Dataset entries:
*** Block opens ***

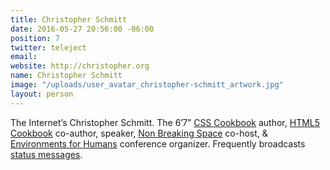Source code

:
 ```yaml
---
title: Christopher Schmitt
date: 2016-05-27 20:56:00 -06:00
position: 7
twitter: teleject
email: 
website: http://christopher.org
name: Christopher Schmitt
image: "/uploads/user_avatar_christopher-schmitt_artwork.jpg"
layout: person
---
```


The Internet’s Christopher Schmitt. The 6’7” [CSS Cookbook](http://www.amazon.com/exec/obidos/ASIN/059615593X/heatvisioncom-20) author, [HTML5 Cookbook](http://www.amazon.com/Cookbook-Cookbooks-OReilly-Christopher-Schmitt/dp/1449396798/heatvisioncom-20) co-author, speaker, [Non Breaking Space](http://goodstuff.fm/nbsp) co-host, & [Environments for Humans](http://environmentsforhumans.com/) conference organizer. Frequently broadcasts [status messages](http://twitter.com/teleject).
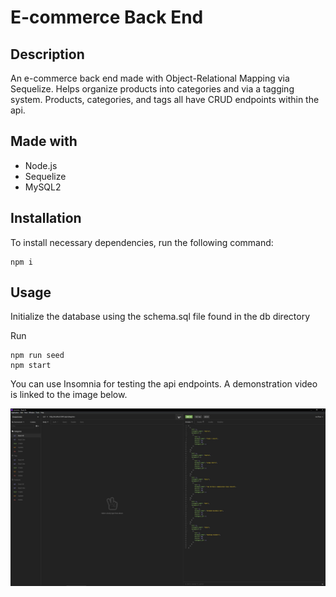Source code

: # E-commerce Back End

## Description

An e-commerce back end made with Object-Relational Mapping via Sequelize. Helps organize products into categories and via a tagging system. Products, categories, and tags all have CRUD endpoints within the api.

## Made with
- Node.js
- Sequelize
- MySQL2

## Installation

To install necessary dependencies, run the following command:

```
npm i
```

## Usage

Initialize the database using the schema.sql file found in the db directory

Run
```
npm run seed
npm start
```
You can use Insomnia for testing the api endpoints. A demonstration video is linked to the image below.

[![watch the demonstration video](./assets/images/e-commerce-back-end.png)](https://drive.google.com/file/d/16MBt4TzD4Gt2qMWEtbumMfSX4LT6rn0z/view?usp=sharing)
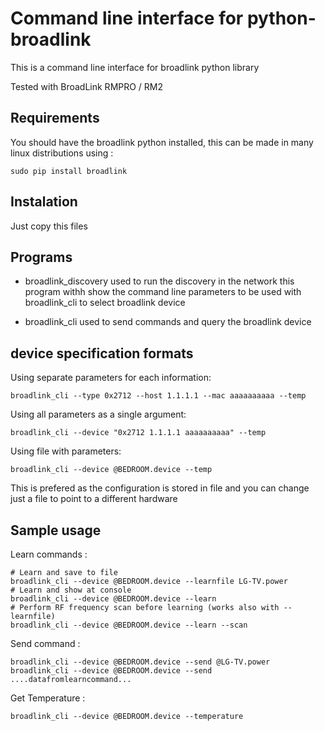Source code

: Command line interface for python-broadlink
===========================================

This is a command line interface for broadlink python library

Tested with BroadLink RMPRO / RM2


Requirements
------------
You should have the broadlink python installed, this can be made in many linux distributions using :
```
sudo pip install broadlink
```

Instalation
-----------
Just copy this files


Programs
--------


* broadlink_discovery 
used to run the discovery in the network
this program withh show the command line parameters to be used with
broadlink_cli to select broadlink device

* broadlink_cli 
used to send commands and query the broadlink device


device specification formats
----------------------------

Using separate parameters for each information:
```
broadlink_cli --type 0x2712 --host 1.1.1.1 --mac aaaaaaaaaa --temp
```

Using all parameters as a single argument:
```
broadlink_cli --device "0x2712 1.1.1.1 aaaaaaaaaa" --temp
```

Using file with parameters:
```
broadlink_cli --device @BEDROOM.device --temp
```
This is prefered as the configuration is stored in file and you can change
just a file to point to a different hardware 

Sample usage
------------

Learn commands :
```
# Learn and save to file
broadlink_cli --device @BEDROOM.device --learnfile LG-TV.power
# Learn and show at console
broadlink_cli --device @BEDROOM.device --learn
# Perform RF frequency scan before learning (works also with --learnfile)
broadlink_cli --device @BEDROOM.device --learn --scan
```


Send command :
```
broadlink_cli --device @BEDROOM.device --send @LG-TV.power
broadlink_cli --device @BEDROOM.device --send ....datafromlearncommand...
```

Get Temperature :
```
broadlink_cli --device @BEDROOM.device --temperature
```
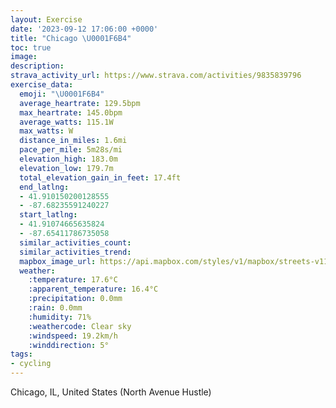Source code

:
 ```yaml
---
layout: Exercise
date: '2023-09-12 17:06:00 +0000'
title: "Chicago \U0001F6B4"
toc: true
image:
description:
strava_activity_url: https://www.strava.com/activities/9835839796
exercise_data:
  emoji: "\U0001F6B4"
  average_heartrate: 129.5bpm
  max_heartrate: 145.0bpm
  average_watts: 115.1W
  max_watts: W
  distance_in_miles: 1.6mi
  pace_per_mile: 5m28s/mi
  elevation_high: 183.0m
  elevation_low: 179.7m
  total_elevation_gain_in_feet: 17.4ft
  end_latlng:
  - 41.910150200128555
  - -87.68235591240227
  start_latlng:
  - 41.91074665635824
  - -87.65411786735058
  similar_activities_count:
  similar_activities_trend:
  mapbox_image_url: https://api.mapbox.com/styles/v1/mapbox/streets-v11/static/path-5+787af2-1.0(wux~Fro_vO%40tMFrGF%60QFtAJTMrACpAP%60VRtm%40JjEBVDDb%40Db%40NfBDP%40DBHJBX%3FBEAy%40%7B%40kA%40IFi%40FOTMZEXCZLdQ),pin-s-s+e5b22e(-87.65706,41.91084),pin-s-f+89ae00(-87.68097000000002,41.91046)/auto/800x800?access_token=pk.eyJ1Ijoiam9zaGJlY2ttYW4iLCJhIjoiY205eWR2aDd1MWZ6djJrbXc4a3M0bWZleiJ9.XiG9OWkNcZk2QzjJbxLB4A
  weather:
    :temperature: 17.6°C
    :apparent_temperature: 16.4°C
    :precipitation: 0.0mm
    :rain: 0.0mm
    :humidity: 71%
    :weathercode: Clear sky
    :windspeed: 19.2km/h
    :winddirection: 5°
tags:
- cycling
---
```

Chicago, IL, United States (North Avenue Hustle)
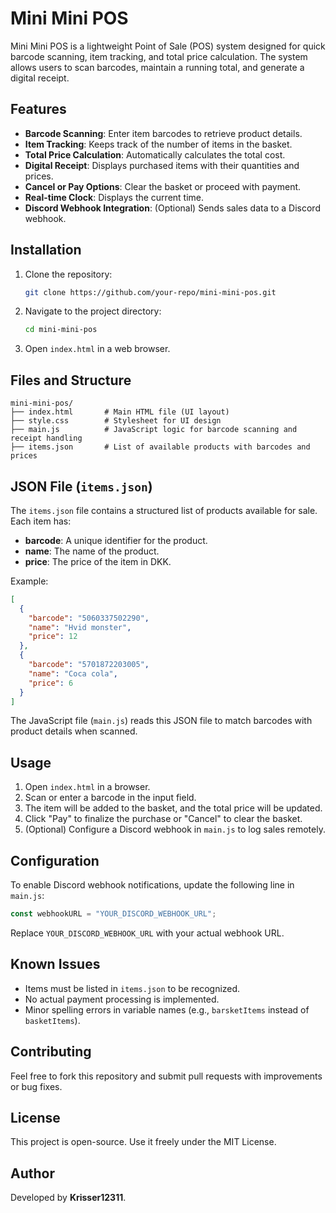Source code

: # Mini Mini POS

Mini Mini POS is a lightweight Point of Sale (POS) system designed for quick barcode scanning, item tracking, and total price calculation. The system allows users to scan barcodes, maintain a running total, and generate a digital receipt.

## Features
- **Barcode Scanning**: Enter item barcodes to retrieve product details.
- **Item Tracking**: Keeps track of the number of items in the basket.
- **Total Price Calculation**: Automatically calculates the total cost.
- **Digital Receipt**: Displays purchased items with their quantities and prices.
- **Cancel or Pay Options**: Clear the basket or proceed with payment.
- **Real-time Clock**: Displays the current time.
- **Discord Webhook Integration**: (Optional) Sends sales data to a Discord webhook.

## Installation
1. Clone the repository:
   ```sh
   git clone https://github.com/your-repo/mini-mini-pos.git
   ```
2. Navigate to the project directory:
   ```sh
   cd mini-mini-pos
   ```
3. Open `index.html` in a web browser.

## Files and Structure
```
mini-mini-pos/
├── index.html       # Main HTML file (UI layout)
├── style.css        # Stylesheet for UI design
├── main.js          # JavaScript logic for barcode scanning and receipt handling
├── items.json       # List of available products with barcodes and prices
```

## JSON File (`items.json`)
The `items.json` file contains a structured list of products available for sale. Each item has:
- **barcode**: A unique identifier for the product.
- **name**: The name of the product.
- **price**: The price of the item in DKK.

Example:
```json
[
  {
    "barcode": "5060337502290",
    "name": "Hvid monster",
    "price": 12
  },
  {
    "barcode": "5701872203005",
    "name": "Coca cola",
    "price": 6
  }
]
```

The JavaScript file (`main.js`) reads this JSON file to match barcodes with product details when scanned.

## Usage
1. Open `index.html` in a browser.
2. Scan or enter a barcode in the input field.
3. The item will be added to the basket, and the total price will be updated.
4. Click "Pay" to finalize the purchase or "Cancel" to clear the basket.
5. (Optional) Configure a Discord webhook in `main.js` to log sales remotely.

## Configuration
To enable Discord webhook notifications, update the following line in `main.js`:
```js
const webhookURL = "YOUR_DISCORD_WEBHOOK_URL";
```
Replace `YOUR_DISCORD_WEBHOOK_URL` with your actual webhook URL.

## Known Issues
- Items must be listed in `items.json` to be recognized.
- No actual payment processing is implemented.
- Minor spelling errors in variable names (e.g., `barsketItems` instead of `basketItems`).

## Contributing
Feel free to fork this repository and submit pull requests with improvements or bug fixes.

## License
This project is open-source. Use it freely under the MIT License.

## Author
Developed by **Krisser12311**.

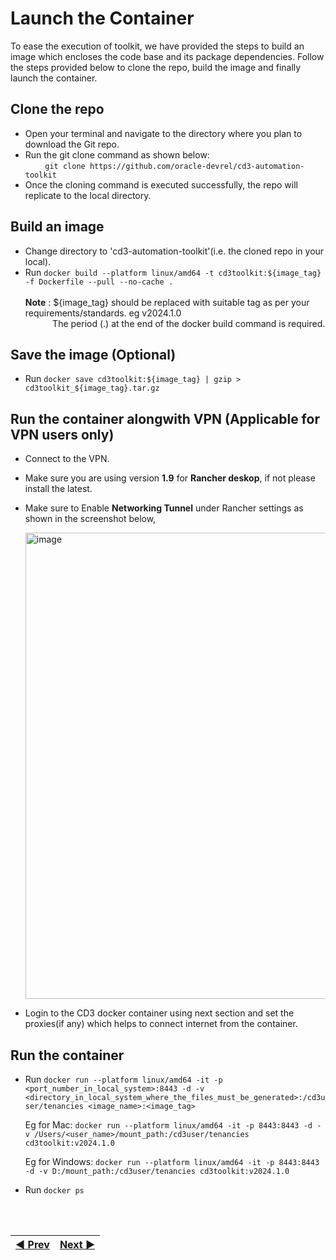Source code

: # Launch the Container
To ease the execution of toolkit, we have provided the steps to build an image which encloses the code base and its package dependencies. Follow the steps provided below  to clone the repo, build the image and finally launch the container.
<br>

## Clone the repo
* Open your terminal and navigate to the directory where you plan to download the Git repo.
* Run the git clone command as shown below:<br/>
&nbsp; &nbsp; &nbsp; &nbsp; ```git clone https://github.com/oracle-devrel/cd3-automation-toolkit```
* Once the cloning command is executed successfully, the repo will replicate to the local directory. 

## Build an image

* Change directory to 'cd3-automation-toolkit'(i.e. the cloned repo in your local).
* Run ```docker build --platform linux/amd64 -t cd3toolkit:${image_tag} -f Dockerfile --pull --no-cache .```<br/>
<br  /><b>Note</b> : ${image_tag} should be replaced with suitable tag as per your requirements/standards. eg v2024.1.0
<br  />&nbsp; &nbsp; &nbsp; &nbsp; &nbsp; &nbsp;The period (.) at the end of the docker build command is required.

## Save the image (Optional)
* Run  ```docker save cd3toolkit:${image_tag} | gzip > cd3toolkit_${image_tag}.tar.gz```

## Run the container alongwith VPN (Applicable for VPN users only)
* Connect to the VPN.
* Make sure you are using version **1.9** for **Rancher deskop**, if not please install the latest.
* Make sure to Enable **Networking Tunnel** under Rancher settings as shown in the screenshot below,
  
     <img width="746" alt="image" src="https://github.com/oracle-devrel/cd3-automation-toolkit/assets/103548537/22e71261-63dc-4218-a3f6-9ef98df820e2">
     
* Login to the CD3 docker container using next section and set the proxies(if any) which helps to connect internet from the container.

## Run the container
* Run  ```docker run --platform linux/amd64 -it -p <port_number_in_local_system>:8443 -d -v <directory_in_local_system_where_the_files_must_be_generated>:/cd3user/tenancies <image_name>:<image_tag>```
  
  Eg for Mac: ```docker run --platform linux/amd64 -it -p 8443:8443 -d -v /Users/<user_name>/mount_path:/cd3user/tenancies cd3toolkit:v2024.1.0```

  Eg for Windows: ```docker run --platform linux/amd64 -it -p 8443:8443 -d -v D:/mount_path:/cd3user/tenancies cd3toolkit:v2024.1.0```

* Run  ```docker ps```

<br><br>
<div align='center'>

| <a href="/cd3_automation_toolkit/documentation/user_guide/prerequisites.md">:arrow_backward: Prev</a> | <a href="/cd3_automation_toolkit/documentation/user_guide/Connect_container_to_OCI_Tenancy.md">Next :arrow_forward:</a> |
| :---- | -------: |
  
</div>
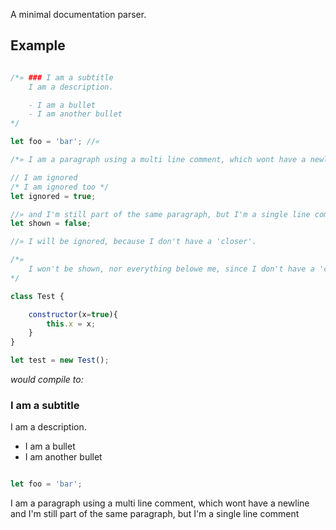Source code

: A minimal documentation parser.

## Example

```javascript

/*» ### I am a subtitle
	I am a description.

	- I am a bullet
	- I am another bullet
*/

let foo = 'bar'; //«

/*» I am a paragraph using a multi line comment, which wont have a newline «*/

// I am ignored
/* I am ignored too */
let ignored = true;

//» and I'm still part of the same paragraph, but I'm a single line comment //«
let shown = false;

//» I will be ignored, because I don't have a 'closer'.

/*»
	I won't be shown, nor everything belowe me, since I don't have a 'closer'.
*/

class Test {

	constructor(x=true){
		this.x = x;
	}
}

let test = new Test();
```

_*would compile to:*_

### I am a subtitle
I am a description.

- I am a bullet
- I am another bullet

```javascript

let foo = 'bar';

```
I am a paragraph using a multi line comment, which wont have a newline and I'm still part of the same paragraph, but I'm a single line comment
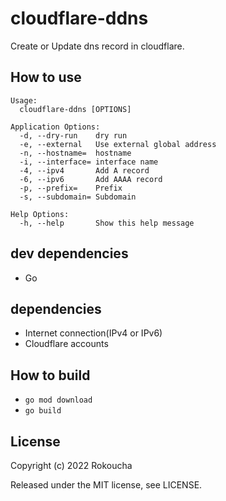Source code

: # cloudflare-ddns

Create or Update dns record in cloudflare.

## How to use

```
Usage:
  cloudflare-ddns [OPTIONS]

Application Options:
  -d, --dry-run    dry run
  -e, --external   Use external global address
  -n, --hostname=  hostname
  -i, --interface= interface name
  -4, --ipv4       Add A record
  -6, --ipv6       Add AAAA record
  -p, --prefix=    Prefix
  -s, --subdomain= Subdomain

Help Options:
  -h, --help       Show this help message
```

## dev dependencies

- Go

## dependencies

- Internet connection(IPv4 or IPv6)
- Cloudflare accounts

## How to build

- `go mod download`
- `go build`

## License

Copyright (c) 2022 Rokoucha

Released under the MIT license, see LICENSE.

*** Block closes ***

- **Prompt**: From the first line through the line with "## Description", output those lines of the entries above exactly, and nothing else, with the pictures left out.

- **Task solution**:
Source code

:
 ```yaml
---
title: Christopher Schmitt
date: 2016-05-27 20:56:00 -06:00
position: 7
twitter: teleject
email: 
website: http://christopher.org
name: Christopher Schmitt
image: "/uploads/user_avatar_christopher-schmitt_artwork.jpg"
layout: person
---
```


The Internet’s Christopher Schmitt. The 6’7” [CSS Cookbook](http://www.amazon.com/exec/obidos/ASIN/059615593X/heatvisioncom-20) author, [HTML5 Cookbook](http://www.amazon.com/Cookbook-Cookbooks-OReilly-Christopher-Schmitt/dp/1449396798/heatvisioncom-20) co-author, speaker, [Non Breaking Space](http://goodstuff.fm/nbsp) co-host, & [Environments for Humans](http://environmentsforhumans.com/) conference organizer. Frequently broadcasts [status messages](http://twitter.com/teleject).
Source code

: # E-commerce Back End

## Description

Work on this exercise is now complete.